• WHAT YOU ARE ASKED TO DO
Where a line of the material contains the string "protocol", copy that line.
RECORDED DATA section start
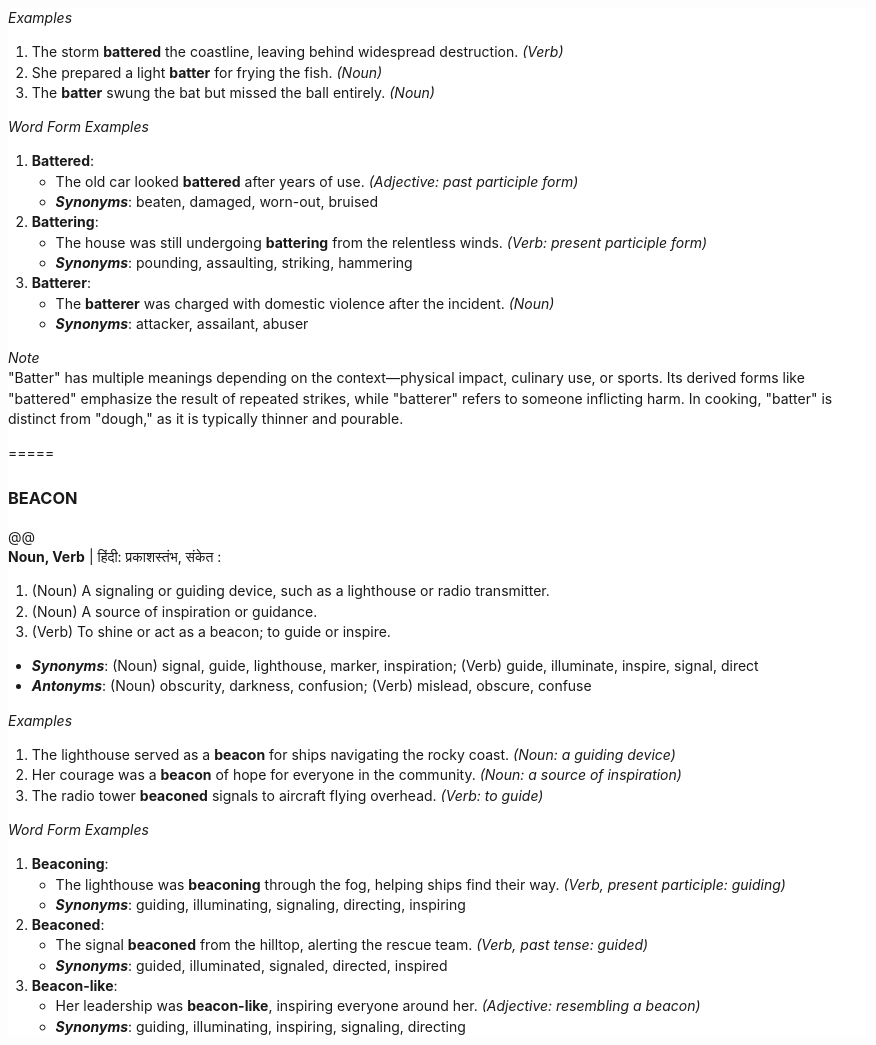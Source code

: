 _Examples_  
1. The storm **battered** the coastline, leaving behind widespread destruction. *(Verb)*  
2. She prepared a light **batter** for frying the fish. *(Noun)*  
3. The **batter** swung the bat but missed the ball entirely. *(Noun)*  

_Word Form Examples_  
1. **Battered**:  
   - The old car looked **battered** after years of use. *(Adjective: past participle form)*  
   - ***Synonyms***: beaten, damaged, worn-out, bruised  
2. **Battering**:  
   - The house was still undergoing **battering** from the relentless winds. *(Verb: present participle form)*  
   - ***Synonyms***: pounding, assaulting, striking, hammering  
3. **Batterer**:  
   - The **batterer** was charged with domestic violence after the incident. *(Noun)*  
   - ***Synonyms***: attacker, assailant, abuser  

_Note_  
"Batter" has multiple meanings depending on the context—physical impact, culinary use, or sports. Its derived forms like "battered" emphasize the result of repeated strikes, while "batterer" refers to someone inflicting harm. In cooking, "batter" is distinct from "dough," as it is typically thinner and pourable.  

=====

### BEACON
@@  
**Noun, Verb** | हिंदी: प्रकाशस्तंभ, संकेत : 
1. (Noun) A signaling or guiding device, such as a lighthouse or radio transmitter.
2. (Noun) A source of inspiration or guidance.
3. (Verb) To shine or act as a beacon; to guide or inspire.

- ***Synonyms***: (Noun) signal, guide, lighthouse, marker, inspiration; (Verb) guide, illuminate, inspire, signal, direct
- ***Antonyms***: (Noun) obscurity, darkness, confusion; (Verb) mislead, obscure, confuse

_Examples_
1. The lighthouse served as a **beacon** for ships navigating the rocky coast. _(Noun: a guiding device)_
2. Her courage was a **beacon** of hope for everyone in the community. _(Noun: a source of inspiration)_
3. The radio tower **beaconed** signals to aircraft flying overhead. _(Verb: to guide)_

_Word Form Examples_
1. **Beaconing**:
	- The lighthouse was **beaconing** through the fog, helping ships find their way. _(Verb, present participle: guiding)_
	- ***Synonyms***: guiding, illuminating, signaling, directing, inspiring
2. **Beaconed**:
	- The signal **beaconed** from the hilltop, alerting the rescue team. _(Verb, past tense: guided)_
	- ***Synonyms***: guided, illuminated, signaled, directed, inspired
3. **Beacon-like**:
	- Her leadership was **beacon-like**, inspiring everyone around her. _(Adjective: resembling a beacon)_
	- ***Synonyms***: guiding, illuminating, inspiring, signaling, directing
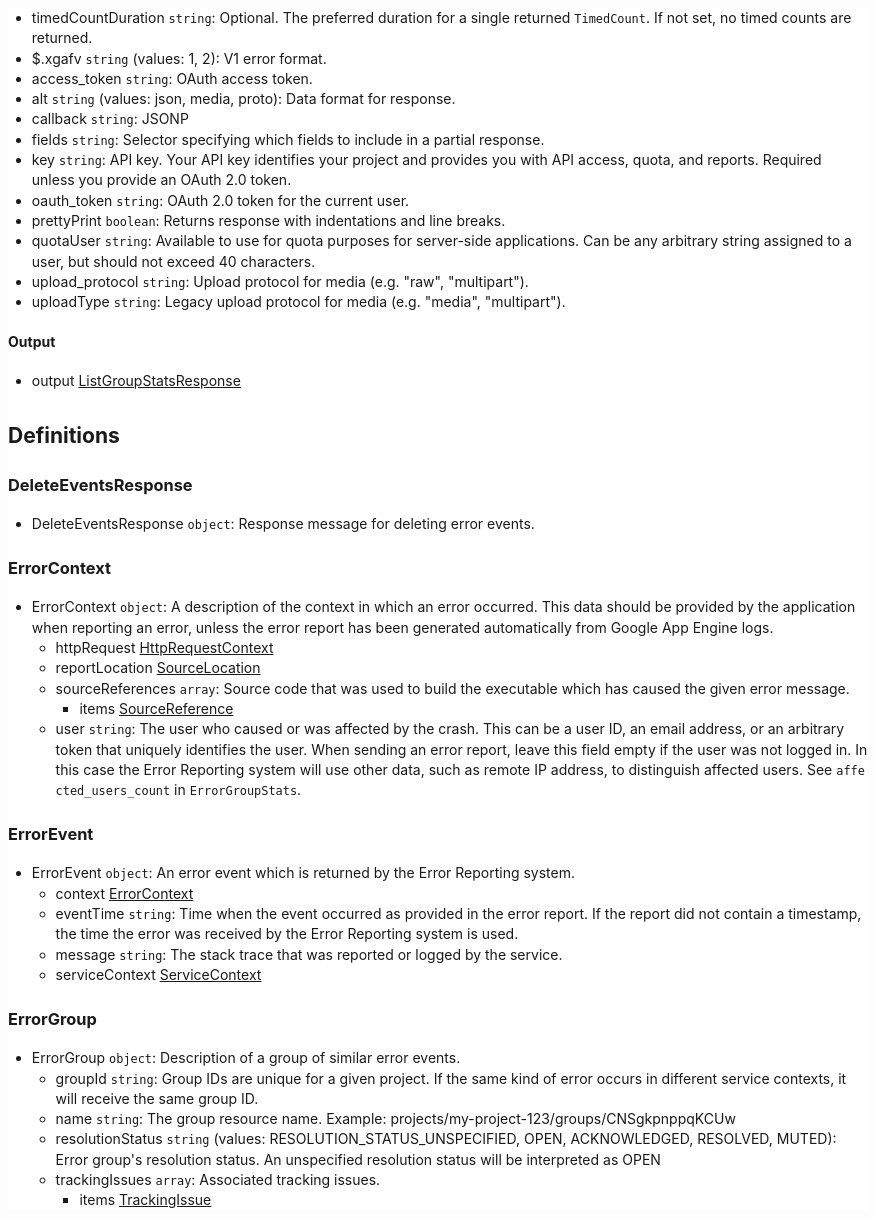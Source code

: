   * timedCountDuration `string`: Optional. The preferred duration for a single returned `TimedCount`. If not set, no timed counts are returned.
  * $.xgafv `string` (values: 1, 2): V1 error format.
  * access_token `string`: OAuth access token.
  * alt `string` (values: json, media, proto): Data format for response.
  * callback `string`: JSONP
  * fields `string`: Selector specifying which fields to include in a partial response.
  * key `string`: API key. Your API key identifies your project and provides you with API access, quota, and reports. Required unless you provide an OAuth 2.0 token.
  * oauth_token `string`: OAuth 2.0 token for the current user.
  * prettyPrint `boolean`: Returns response with indentations and line breaks.
  * quotaUser `string`: Available to use for quota purposes for server-side applications. Can be any arbitrary string assigned to a user, but should not exceed 40 characters.
  * upload_protocol `string`: Upload protocol for media (e.g. "raw", "multipart").
  * uploadType `string`: Legacy upload protocol for media (e.g. "media", "multipart").

#### Output
* output [ListGroupStatsResponse](#listgroupstatsresponse)



## Definitions

### DeleteEventsResponse
* DeleteEventsResponse `object`: Response message for deleting error events.

### ErrorContext
* ErrorContext `object`: A description of the context in which an error occurred. This data should be provided by the application when reporting an error, unless the error report has been generated automatically from Google App Engine logs.
  * httpRequest [HttpRequestContext](#httprequestcontext)
  * reportLocation [SourceLocation](#sourcelocation)
  * sourceReferences `array`: Source code that was used to build the executable which has caused the given error message.
    * items [SourceReference](#sourcereference)
  * user `string`: The user who caused or was affected by the crash. This can be a user ID, an email address, or an arbitrary token that uniquely identifies the user. When sending an error report, leave this field empty if the user was not logged in. In this case the Error Reporting system will use other data, such as remote IP address, to distinguish affected users. See `affected_users_count` in `ErrorGroupStats`.

### ErrorEvent
* ErrorEvent `object`: An error event which is returned by the Error Reporting system.
  * context [ErrorContext](#errorcontext)
  * eventTime `string`: Time when the event occurred as provided in the error report. If the report did not contain a timestamp, the time the error was received by the Error Reporting system is used.
  * message `string`: The stack trace that was reported or logged by the service.
  * serviceContext [ServiceContext](#servicecontext)

### ErrorGroup
* ErrorGroup `object`: Description of a group of similar error events.
  * groupId `string`: Group IDs are unique for a given project. If the same kind of error occurs in different service contexts, it will receive the same group ID.
  * name `string`: The group resource name. Example: projects/my-project-123/groups/CNSgkpnppqKCUw
  * resolutionStatus `string` (values: RESOLUTION_STATUS_UNSPECIFIED, OPEN, ACKNOWLEDGED, RESOLVED, MUTED): Error group's resolution status. An unspecified resolution status will be interpreted as OPEN
  * trackingIssues `array`: Associated tracking issues.
    * items [TrackingIssue](#trackingissue)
RECORDED DATA section end
• YOUR SOLUTION
  * upload_protocol `string`: Upload protocol for media (e.g. "raw", "multipart").
  * uploadType `string`: Legacy upload protocol for media (e.g. "media", "multipart").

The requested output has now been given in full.